Task to carry out
Among these records, which lines include "mathrm"? Copy them out.

Items from a data source
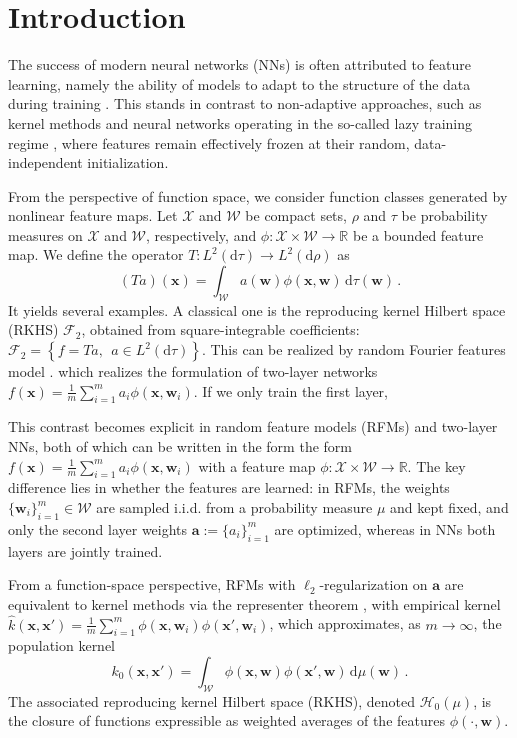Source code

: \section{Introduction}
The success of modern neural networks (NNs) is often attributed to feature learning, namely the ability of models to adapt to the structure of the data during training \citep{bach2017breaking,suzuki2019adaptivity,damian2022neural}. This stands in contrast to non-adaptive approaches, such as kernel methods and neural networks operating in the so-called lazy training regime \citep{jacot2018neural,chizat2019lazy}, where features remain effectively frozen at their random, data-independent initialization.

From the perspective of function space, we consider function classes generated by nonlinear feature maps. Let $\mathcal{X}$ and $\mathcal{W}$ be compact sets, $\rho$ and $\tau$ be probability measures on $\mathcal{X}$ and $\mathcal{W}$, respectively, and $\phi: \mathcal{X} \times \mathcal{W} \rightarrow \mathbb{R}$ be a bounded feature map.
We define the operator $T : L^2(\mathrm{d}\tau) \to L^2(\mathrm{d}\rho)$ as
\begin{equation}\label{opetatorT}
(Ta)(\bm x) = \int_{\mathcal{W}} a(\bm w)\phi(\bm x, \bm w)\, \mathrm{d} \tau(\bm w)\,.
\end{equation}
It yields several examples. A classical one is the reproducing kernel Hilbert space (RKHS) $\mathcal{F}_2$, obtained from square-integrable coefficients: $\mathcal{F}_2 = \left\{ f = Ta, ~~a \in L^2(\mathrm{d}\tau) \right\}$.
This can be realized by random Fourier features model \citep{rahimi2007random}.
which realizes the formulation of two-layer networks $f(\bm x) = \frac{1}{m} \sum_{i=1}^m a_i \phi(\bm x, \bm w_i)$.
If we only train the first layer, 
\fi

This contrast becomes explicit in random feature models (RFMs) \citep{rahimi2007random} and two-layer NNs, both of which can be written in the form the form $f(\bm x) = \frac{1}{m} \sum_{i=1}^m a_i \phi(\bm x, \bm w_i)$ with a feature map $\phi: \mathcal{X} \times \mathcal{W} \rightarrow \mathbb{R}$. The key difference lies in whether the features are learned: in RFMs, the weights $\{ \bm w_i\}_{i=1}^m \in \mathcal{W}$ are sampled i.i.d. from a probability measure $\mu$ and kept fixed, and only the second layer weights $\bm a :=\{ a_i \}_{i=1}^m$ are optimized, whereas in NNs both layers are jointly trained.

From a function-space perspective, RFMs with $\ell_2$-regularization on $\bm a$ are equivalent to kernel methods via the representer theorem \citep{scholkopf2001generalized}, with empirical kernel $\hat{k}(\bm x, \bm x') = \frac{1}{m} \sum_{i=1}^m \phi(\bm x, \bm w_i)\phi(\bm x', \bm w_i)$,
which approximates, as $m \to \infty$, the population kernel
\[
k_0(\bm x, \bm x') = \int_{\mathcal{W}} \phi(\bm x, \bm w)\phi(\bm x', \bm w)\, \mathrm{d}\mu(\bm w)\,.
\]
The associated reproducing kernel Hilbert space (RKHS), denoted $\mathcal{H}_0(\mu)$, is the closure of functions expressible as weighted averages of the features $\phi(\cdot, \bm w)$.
==
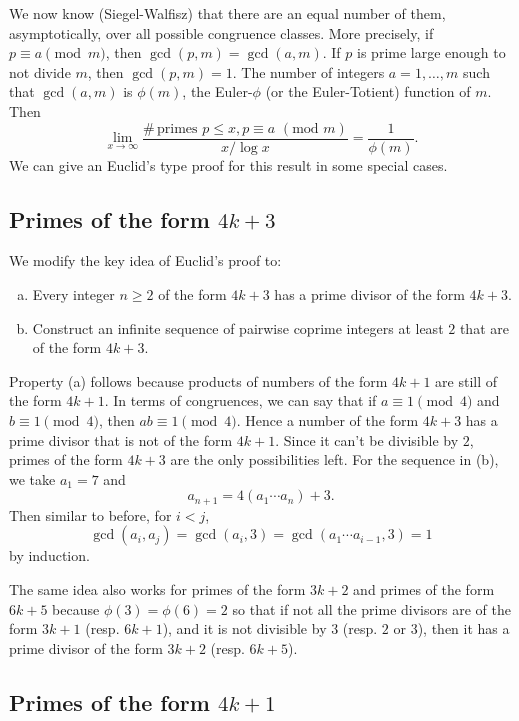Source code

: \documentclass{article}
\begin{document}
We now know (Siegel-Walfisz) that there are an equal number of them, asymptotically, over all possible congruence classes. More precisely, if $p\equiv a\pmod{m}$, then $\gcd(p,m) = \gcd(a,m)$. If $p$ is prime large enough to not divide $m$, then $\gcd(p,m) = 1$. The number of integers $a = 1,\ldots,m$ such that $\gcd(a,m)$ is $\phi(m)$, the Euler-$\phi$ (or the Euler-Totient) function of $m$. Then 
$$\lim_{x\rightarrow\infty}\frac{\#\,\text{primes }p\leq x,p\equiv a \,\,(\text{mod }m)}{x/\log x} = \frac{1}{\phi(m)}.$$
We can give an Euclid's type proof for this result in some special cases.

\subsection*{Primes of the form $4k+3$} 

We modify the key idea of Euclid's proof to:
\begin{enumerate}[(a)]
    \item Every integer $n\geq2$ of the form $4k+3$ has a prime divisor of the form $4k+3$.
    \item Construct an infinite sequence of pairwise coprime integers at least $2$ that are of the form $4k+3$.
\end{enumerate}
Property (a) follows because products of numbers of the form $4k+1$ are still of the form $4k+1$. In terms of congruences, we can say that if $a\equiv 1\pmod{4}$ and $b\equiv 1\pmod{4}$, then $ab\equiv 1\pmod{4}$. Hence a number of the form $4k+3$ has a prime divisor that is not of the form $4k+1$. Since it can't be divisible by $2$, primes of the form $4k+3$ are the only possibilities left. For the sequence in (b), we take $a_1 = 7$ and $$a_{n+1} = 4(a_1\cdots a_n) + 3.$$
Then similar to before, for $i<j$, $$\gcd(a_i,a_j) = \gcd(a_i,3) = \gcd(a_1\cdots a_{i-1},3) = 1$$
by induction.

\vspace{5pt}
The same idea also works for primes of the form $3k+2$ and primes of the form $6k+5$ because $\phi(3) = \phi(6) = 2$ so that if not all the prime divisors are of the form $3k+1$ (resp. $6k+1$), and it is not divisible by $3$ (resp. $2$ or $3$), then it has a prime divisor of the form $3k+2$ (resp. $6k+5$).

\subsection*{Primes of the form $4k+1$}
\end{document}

Reply to the task
We define the operator $T : L^2(\mathrm{d}\tau) \to L^2(\mathrm{d}\rho)$ as
(Ta)(\bm x) = \int_{\mathcal{W}} a(\bm w)\phi(\bm x, \bm w)\, \mathrm{d} \tau(\bm w)\,.
It yields several examples. A classical one is the reproducing kernel Hilbert space (RKHS) $\mathcal{F}_2$, obtained from square-integrable coefficients: $\mathcal{F}_2 = \left\{ f = Ta, ~~a \in L^2(\mathrm{d}\tau) \right\}$.
k_0(\bm x, \bm x') = \int_{\mathcal{W}} \phi(\bm x, \bm w)\phi(\bm x', \bm w)\, \mathrm{d}\mu(\bm w)\,.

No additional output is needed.